### [About this exercise]
Among the entries below, count the lines holding the string "evaluation". Respond with the number alone.

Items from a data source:
※

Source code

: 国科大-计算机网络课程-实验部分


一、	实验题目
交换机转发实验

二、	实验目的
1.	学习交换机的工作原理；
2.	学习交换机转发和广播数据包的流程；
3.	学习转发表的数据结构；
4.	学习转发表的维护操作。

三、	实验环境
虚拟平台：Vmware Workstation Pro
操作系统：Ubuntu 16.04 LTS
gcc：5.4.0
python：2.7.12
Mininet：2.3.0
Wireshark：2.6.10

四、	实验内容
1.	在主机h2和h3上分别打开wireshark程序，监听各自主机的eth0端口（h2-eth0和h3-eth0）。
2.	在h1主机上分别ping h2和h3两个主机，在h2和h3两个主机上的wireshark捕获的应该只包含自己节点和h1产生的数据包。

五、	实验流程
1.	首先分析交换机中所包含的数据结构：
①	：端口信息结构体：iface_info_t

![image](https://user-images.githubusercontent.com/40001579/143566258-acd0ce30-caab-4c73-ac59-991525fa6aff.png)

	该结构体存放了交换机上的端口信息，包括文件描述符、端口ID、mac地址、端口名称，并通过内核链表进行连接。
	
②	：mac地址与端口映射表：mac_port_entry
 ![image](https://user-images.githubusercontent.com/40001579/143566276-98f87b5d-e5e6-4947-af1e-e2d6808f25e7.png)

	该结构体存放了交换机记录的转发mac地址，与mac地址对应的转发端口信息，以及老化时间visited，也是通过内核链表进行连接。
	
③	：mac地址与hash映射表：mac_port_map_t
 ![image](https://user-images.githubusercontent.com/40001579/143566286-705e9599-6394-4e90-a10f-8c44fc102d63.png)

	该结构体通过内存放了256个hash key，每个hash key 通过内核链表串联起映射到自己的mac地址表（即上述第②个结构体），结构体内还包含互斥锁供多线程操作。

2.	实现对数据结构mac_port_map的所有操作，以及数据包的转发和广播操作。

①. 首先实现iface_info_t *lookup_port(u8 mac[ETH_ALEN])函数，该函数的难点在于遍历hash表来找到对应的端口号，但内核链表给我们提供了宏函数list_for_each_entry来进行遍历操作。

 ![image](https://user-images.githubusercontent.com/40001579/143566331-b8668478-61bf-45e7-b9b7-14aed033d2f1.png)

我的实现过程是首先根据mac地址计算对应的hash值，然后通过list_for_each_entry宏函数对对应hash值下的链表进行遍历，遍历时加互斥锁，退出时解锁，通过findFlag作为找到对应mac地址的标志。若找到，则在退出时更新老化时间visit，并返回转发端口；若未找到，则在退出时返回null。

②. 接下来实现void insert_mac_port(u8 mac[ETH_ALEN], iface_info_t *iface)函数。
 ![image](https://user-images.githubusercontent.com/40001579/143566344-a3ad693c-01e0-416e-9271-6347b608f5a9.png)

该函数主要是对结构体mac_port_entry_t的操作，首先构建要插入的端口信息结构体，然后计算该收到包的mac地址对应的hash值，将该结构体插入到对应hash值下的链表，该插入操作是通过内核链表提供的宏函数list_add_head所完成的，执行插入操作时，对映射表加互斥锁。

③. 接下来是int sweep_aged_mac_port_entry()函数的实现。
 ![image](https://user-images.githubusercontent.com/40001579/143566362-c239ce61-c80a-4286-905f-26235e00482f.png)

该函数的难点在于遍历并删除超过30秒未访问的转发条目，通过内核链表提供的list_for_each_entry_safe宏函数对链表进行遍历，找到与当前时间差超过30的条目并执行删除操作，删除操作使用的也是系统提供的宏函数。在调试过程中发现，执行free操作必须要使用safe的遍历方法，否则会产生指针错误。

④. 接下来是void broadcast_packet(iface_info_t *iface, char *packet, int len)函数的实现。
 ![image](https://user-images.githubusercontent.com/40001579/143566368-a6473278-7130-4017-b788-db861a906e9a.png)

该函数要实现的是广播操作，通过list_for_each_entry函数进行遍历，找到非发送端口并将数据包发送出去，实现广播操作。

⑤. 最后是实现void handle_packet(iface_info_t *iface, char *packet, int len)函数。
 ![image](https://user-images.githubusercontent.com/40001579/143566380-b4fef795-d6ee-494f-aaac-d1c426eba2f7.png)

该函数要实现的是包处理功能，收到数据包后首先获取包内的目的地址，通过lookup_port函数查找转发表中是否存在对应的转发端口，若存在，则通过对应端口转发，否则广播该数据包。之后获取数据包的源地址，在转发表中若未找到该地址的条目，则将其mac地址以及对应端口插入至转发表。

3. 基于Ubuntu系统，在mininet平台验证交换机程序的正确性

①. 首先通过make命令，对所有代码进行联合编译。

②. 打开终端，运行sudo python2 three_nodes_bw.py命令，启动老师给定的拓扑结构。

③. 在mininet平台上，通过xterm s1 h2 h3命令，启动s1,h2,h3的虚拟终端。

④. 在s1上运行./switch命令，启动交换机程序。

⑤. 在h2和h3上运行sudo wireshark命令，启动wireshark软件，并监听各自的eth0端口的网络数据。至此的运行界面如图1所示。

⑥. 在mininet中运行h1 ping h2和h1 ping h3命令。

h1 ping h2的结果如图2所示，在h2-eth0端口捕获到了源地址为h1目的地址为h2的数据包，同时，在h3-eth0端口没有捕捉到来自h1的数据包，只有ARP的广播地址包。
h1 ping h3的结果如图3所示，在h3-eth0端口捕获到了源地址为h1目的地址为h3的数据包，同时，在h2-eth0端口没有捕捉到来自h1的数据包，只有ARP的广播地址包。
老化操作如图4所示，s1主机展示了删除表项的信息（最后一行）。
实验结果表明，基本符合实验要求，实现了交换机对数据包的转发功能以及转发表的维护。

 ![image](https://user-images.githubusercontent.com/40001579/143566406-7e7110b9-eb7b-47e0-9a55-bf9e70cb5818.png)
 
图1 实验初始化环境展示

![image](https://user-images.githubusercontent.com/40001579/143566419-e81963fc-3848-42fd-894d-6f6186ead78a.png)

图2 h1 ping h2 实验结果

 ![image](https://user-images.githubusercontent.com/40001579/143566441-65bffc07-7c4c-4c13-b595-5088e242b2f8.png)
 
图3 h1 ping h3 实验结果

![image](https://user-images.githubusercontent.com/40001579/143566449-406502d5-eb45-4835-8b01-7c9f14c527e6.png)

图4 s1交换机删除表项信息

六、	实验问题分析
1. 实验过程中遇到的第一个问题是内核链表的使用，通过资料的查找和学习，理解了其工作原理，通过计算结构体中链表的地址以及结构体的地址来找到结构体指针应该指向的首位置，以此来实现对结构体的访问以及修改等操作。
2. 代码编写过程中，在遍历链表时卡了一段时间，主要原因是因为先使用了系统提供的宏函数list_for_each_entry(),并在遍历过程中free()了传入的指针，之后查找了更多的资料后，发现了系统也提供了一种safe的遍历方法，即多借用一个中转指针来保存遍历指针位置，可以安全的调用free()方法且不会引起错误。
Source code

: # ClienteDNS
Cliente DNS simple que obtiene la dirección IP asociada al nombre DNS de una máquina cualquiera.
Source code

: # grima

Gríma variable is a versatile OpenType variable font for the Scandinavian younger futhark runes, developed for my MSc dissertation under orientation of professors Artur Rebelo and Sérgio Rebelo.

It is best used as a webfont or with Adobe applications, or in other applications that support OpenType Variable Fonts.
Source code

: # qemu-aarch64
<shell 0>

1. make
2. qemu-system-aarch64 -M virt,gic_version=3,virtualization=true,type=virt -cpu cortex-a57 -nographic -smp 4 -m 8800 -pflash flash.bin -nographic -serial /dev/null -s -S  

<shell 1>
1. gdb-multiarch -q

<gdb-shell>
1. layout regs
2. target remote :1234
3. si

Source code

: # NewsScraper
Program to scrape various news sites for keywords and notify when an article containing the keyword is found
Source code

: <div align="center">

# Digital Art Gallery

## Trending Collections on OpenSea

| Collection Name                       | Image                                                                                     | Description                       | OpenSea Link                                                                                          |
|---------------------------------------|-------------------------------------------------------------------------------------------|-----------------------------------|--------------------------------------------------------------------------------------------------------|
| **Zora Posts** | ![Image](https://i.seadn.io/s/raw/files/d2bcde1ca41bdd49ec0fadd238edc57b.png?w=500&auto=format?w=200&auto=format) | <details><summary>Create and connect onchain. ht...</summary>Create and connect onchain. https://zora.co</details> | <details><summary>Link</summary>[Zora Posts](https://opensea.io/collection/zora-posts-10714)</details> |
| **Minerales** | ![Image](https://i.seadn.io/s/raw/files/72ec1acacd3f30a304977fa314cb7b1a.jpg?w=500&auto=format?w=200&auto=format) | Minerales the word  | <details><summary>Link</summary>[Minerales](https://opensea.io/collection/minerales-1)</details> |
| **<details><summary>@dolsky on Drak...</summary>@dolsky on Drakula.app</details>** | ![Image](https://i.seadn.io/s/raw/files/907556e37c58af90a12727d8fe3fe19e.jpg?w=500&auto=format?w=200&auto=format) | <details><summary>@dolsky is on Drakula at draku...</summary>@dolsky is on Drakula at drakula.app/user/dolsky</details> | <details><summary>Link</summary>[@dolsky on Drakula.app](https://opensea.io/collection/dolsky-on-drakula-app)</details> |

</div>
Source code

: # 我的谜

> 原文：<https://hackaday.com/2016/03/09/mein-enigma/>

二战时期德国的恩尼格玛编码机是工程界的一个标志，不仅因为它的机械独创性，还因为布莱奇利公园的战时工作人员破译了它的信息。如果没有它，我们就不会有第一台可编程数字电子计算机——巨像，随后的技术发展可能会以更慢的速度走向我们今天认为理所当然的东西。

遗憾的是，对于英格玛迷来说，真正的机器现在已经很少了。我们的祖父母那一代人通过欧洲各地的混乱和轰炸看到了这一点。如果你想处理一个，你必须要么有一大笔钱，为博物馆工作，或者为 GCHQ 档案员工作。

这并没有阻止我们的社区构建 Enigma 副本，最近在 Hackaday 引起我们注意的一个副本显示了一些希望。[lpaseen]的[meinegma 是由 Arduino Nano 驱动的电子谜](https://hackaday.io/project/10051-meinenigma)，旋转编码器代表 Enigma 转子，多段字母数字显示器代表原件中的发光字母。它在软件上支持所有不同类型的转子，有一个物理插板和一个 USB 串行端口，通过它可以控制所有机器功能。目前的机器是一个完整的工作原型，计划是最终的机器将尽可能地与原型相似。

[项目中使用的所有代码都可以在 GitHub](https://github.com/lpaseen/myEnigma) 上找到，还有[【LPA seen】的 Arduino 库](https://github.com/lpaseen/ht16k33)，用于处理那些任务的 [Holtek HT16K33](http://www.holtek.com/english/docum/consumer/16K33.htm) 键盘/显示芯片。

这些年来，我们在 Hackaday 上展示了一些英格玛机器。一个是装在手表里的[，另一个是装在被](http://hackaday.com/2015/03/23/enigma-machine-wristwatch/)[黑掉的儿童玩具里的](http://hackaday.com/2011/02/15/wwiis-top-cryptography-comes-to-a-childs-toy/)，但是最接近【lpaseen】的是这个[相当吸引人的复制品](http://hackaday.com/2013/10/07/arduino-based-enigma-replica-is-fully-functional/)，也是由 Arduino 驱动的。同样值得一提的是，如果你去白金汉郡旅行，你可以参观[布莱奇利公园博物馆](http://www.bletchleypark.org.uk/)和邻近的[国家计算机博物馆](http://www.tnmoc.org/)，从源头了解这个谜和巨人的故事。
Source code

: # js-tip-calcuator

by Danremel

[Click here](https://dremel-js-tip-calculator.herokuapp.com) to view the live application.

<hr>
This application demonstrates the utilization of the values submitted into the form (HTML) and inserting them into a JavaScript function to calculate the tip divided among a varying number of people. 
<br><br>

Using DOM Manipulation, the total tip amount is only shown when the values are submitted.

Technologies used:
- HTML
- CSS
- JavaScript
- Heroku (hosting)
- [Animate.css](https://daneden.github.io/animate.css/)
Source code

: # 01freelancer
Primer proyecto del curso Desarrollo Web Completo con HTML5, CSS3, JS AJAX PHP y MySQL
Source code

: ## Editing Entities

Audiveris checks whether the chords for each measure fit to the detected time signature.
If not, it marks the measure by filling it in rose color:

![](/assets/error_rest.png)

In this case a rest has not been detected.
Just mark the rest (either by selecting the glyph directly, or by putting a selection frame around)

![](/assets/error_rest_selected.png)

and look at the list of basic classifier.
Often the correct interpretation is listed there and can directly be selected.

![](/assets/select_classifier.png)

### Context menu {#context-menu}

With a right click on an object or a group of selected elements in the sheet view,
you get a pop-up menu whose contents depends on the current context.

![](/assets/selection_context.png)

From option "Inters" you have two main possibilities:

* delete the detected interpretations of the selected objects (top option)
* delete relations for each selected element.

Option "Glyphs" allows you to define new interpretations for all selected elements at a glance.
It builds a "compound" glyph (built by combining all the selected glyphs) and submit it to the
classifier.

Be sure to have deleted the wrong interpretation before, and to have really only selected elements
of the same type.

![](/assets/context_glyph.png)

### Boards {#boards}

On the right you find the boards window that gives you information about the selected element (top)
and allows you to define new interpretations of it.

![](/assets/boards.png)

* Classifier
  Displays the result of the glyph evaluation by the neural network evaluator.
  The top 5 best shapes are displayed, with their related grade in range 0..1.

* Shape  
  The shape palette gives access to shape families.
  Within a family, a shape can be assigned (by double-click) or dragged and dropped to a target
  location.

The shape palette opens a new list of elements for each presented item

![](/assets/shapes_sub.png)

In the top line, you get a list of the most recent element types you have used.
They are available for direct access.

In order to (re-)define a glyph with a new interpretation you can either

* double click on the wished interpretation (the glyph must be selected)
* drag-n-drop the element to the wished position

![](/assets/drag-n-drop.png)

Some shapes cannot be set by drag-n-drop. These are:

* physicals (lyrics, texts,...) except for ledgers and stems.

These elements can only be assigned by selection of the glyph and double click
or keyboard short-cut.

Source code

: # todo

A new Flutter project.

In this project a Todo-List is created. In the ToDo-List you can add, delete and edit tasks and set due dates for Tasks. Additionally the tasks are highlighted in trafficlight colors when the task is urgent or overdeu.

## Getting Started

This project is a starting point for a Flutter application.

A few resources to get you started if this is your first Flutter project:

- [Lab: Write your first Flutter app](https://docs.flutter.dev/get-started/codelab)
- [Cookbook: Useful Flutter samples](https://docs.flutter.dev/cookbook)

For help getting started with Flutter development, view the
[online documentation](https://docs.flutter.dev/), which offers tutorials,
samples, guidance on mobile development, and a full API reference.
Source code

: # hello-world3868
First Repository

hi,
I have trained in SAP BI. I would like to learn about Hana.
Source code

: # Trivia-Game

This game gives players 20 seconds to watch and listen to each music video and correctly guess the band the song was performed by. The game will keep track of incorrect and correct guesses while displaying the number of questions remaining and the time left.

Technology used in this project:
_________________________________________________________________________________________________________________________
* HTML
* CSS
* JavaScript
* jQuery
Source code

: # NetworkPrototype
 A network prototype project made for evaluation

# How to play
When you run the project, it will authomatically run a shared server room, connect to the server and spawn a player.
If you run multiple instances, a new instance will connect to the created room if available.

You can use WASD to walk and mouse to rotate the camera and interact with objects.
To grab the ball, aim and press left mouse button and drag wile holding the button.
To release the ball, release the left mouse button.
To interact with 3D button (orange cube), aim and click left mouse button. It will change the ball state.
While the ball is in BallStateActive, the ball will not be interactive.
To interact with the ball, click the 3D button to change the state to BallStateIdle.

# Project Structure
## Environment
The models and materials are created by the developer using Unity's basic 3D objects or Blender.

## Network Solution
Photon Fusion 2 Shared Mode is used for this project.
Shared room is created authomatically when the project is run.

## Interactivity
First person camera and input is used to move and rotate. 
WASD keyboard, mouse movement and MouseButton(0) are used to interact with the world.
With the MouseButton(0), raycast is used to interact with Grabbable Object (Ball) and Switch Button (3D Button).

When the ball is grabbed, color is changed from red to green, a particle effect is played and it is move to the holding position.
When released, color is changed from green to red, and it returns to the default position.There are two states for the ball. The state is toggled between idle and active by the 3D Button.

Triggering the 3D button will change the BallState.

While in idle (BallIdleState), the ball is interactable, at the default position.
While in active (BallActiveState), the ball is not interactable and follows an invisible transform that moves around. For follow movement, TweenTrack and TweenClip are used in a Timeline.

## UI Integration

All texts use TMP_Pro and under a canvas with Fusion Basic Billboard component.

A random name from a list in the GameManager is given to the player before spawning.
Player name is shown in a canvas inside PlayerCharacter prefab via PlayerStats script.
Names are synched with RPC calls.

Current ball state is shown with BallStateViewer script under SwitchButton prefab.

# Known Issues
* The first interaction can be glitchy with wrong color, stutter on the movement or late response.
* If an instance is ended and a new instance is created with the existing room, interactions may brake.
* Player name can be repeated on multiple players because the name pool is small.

※

### [Expected answer]
2